= Beginning of Section =

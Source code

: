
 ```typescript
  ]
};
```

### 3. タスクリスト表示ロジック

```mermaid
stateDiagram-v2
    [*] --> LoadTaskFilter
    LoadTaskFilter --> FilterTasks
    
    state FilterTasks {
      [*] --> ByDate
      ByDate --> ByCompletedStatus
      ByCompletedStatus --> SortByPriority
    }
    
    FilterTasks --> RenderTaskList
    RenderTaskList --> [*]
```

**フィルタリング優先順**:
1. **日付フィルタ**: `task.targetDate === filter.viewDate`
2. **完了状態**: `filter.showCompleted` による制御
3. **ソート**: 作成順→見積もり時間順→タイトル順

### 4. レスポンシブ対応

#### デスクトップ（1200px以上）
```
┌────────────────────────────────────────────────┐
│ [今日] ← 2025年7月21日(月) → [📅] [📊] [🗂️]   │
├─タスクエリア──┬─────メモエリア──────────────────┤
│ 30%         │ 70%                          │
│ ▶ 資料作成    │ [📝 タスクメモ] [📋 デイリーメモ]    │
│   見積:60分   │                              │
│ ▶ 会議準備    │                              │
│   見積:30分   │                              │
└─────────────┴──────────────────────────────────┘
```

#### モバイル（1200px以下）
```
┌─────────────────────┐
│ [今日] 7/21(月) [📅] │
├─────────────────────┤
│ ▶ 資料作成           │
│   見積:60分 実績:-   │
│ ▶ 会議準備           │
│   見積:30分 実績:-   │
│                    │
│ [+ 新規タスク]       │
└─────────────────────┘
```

= End of Section =

Word for word, copy out all of the data shown above.

■ Written reply ■
Source code

:
 ```typescript
  ]
};
```

### 3. タスクリスト表示ロジック

```mermaid
stateDiagram-v2
    [*] --> LoadTaskFilter
    LoadTaskFilter --> FilterTasks
    
    state FilterTasks {
      [*] --> ByDate
      ByDate --> ByCompletedStatus
      ByCompletedStatus --> SortByPriority
    }
    
    FilterTasks --> RenderTaskList
    RenderTaskList --> [*]
```

**フィルタリング優先順**:
1. **日付フィルタ**: `task.targetDate === filter.viewDate`
2. **完了状態**: `filter.showCompleted` による制御
3. **ソート**: 作成順→見積もり時間順→タイトル順

### 4. レスポンシブ対応

#### デスクトップ（1200px以上）
```
┌────────────────────────────────────────────────┐
│ [今日] ← 2025年7月21日(月) → [📅] [📊] [🗂️]   │
├─タスクエリア──┬─────メモエリア──────────────────┤
│ 30%         │ 70%                          │
│ ▶ 資料作成    │ [📝 タスクメモ] [📋 デイリーメモ]    │
│   見積:60分   │                              │
│ ▶ 会議準備    │                              │
│   見積:30分   │                              │
└─────────────┴──────────────────────────────────┘
```

#### モバイル（1200px以下）
```
┌─────────────────────┐
│ [今日] 7/21(月) [📅] │
├─────────────────────┤
│ ▶ 資料作成           │
│   見積:60分 実績:-   │
│ ▶ 会議準備           │
│   見積:30分 実績:-   │
│                    │
│ [+ 新規タスク]       │
└─────────────────────┘
```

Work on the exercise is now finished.